(Collected data)
┄┄┄┄┄┄┄┄┄┄┄┄┄┄┄┄┄┄┄┄

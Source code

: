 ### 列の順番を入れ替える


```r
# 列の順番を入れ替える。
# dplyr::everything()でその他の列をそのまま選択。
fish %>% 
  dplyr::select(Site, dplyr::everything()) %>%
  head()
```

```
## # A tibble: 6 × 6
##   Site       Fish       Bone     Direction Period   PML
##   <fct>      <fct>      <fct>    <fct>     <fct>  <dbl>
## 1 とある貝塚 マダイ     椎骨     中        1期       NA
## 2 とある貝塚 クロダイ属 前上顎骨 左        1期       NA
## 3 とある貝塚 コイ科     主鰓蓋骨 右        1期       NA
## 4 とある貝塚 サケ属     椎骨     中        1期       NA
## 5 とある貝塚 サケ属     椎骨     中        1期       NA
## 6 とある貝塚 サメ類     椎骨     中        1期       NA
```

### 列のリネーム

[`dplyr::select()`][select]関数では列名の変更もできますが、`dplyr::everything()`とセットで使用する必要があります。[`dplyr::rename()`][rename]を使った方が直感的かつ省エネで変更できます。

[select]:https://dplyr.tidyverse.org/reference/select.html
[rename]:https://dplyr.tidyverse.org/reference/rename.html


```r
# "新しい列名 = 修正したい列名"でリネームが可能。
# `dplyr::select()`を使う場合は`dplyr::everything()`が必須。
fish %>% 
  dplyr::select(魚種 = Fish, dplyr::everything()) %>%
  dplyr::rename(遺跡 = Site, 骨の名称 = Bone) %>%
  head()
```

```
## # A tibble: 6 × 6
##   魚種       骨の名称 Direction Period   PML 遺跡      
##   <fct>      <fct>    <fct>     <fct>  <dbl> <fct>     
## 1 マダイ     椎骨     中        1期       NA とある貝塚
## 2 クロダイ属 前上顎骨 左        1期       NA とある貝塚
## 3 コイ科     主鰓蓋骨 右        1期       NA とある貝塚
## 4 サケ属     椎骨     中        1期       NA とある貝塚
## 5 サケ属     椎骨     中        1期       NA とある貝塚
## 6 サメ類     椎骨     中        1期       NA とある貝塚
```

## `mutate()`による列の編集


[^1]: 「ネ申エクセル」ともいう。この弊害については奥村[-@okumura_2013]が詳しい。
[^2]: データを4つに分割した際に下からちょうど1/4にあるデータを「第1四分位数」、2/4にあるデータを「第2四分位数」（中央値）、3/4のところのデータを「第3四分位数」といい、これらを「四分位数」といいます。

┄┄┄┄┄┄┄┄┄┄┄┄┄┄┄┄┄┄┄┄

▶ **Task to complete**
Please find every line in the records above that holds the word "骨の名称" and copy it.

▶ **Task output**
  dplyr::rename(遺跡 = Site, 骨の名称 = Bone) %>%
##   魚種       骨の名称 Direction Period   PML 遺跡      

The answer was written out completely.